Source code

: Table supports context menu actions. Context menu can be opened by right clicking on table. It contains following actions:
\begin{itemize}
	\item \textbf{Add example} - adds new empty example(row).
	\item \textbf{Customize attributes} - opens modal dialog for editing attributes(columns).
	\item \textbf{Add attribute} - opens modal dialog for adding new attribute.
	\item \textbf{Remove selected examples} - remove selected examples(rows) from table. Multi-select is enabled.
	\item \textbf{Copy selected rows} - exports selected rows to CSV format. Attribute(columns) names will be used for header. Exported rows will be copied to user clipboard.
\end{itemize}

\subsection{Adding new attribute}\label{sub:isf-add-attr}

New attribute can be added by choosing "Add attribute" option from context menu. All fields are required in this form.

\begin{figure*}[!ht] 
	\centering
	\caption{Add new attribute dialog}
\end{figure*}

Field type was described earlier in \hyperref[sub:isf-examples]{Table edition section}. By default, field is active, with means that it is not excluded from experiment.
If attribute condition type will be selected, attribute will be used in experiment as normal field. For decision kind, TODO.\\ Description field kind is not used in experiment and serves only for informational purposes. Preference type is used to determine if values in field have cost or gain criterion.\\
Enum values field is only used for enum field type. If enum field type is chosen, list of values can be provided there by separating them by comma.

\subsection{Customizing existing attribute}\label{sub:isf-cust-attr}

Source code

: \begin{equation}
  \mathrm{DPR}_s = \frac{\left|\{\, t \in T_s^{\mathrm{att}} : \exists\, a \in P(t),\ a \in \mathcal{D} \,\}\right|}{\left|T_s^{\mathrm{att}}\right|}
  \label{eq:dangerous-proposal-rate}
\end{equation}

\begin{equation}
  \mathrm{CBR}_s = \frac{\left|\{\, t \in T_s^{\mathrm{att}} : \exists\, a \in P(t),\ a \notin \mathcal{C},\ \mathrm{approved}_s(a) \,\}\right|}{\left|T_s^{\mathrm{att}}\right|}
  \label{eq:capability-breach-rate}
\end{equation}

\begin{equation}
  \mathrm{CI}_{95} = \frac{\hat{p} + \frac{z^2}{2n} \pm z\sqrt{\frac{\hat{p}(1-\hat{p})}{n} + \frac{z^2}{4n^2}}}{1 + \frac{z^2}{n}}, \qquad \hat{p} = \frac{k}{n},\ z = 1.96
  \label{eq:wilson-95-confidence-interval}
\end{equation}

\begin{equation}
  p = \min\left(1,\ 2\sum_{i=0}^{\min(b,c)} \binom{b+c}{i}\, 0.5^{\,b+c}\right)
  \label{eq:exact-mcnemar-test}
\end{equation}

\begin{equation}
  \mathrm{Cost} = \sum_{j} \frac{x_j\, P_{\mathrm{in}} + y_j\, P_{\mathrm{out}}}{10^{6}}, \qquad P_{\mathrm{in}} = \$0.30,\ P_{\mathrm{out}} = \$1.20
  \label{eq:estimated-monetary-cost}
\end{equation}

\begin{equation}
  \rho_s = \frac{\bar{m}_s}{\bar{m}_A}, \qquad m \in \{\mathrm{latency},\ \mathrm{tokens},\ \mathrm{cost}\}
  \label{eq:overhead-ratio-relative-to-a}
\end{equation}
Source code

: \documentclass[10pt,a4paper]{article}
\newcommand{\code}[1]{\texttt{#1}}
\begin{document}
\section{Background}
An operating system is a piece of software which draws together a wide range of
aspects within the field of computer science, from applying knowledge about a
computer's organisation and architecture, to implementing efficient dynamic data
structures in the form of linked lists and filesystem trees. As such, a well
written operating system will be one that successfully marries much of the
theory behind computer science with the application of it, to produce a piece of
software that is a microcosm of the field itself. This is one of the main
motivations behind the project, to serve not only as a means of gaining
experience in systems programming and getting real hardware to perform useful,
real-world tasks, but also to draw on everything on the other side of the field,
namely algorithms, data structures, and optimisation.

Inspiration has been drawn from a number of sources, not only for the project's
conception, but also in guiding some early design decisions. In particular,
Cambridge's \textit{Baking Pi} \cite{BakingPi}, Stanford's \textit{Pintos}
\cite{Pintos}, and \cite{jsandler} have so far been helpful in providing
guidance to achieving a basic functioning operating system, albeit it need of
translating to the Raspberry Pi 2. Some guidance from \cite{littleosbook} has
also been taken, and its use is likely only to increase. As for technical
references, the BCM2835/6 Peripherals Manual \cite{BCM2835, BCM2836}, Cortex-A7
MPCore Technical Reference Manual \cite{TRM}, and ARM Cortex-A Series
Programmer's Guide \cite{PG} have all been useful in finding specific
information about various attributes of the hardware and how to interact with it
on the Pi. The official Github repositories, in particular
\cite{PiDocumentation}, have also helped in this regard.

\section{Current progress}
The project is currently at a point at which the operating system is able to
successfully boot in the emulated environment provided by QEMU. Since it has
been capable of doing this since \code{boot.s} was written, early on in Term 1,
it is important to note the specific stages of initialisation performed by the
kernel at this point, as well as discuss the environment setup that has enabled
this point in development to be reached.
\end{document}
- - - - - - -
Exercise details:
On how many lines of the listing does the string "science" occur? Give the number by itself.

Answer box:
2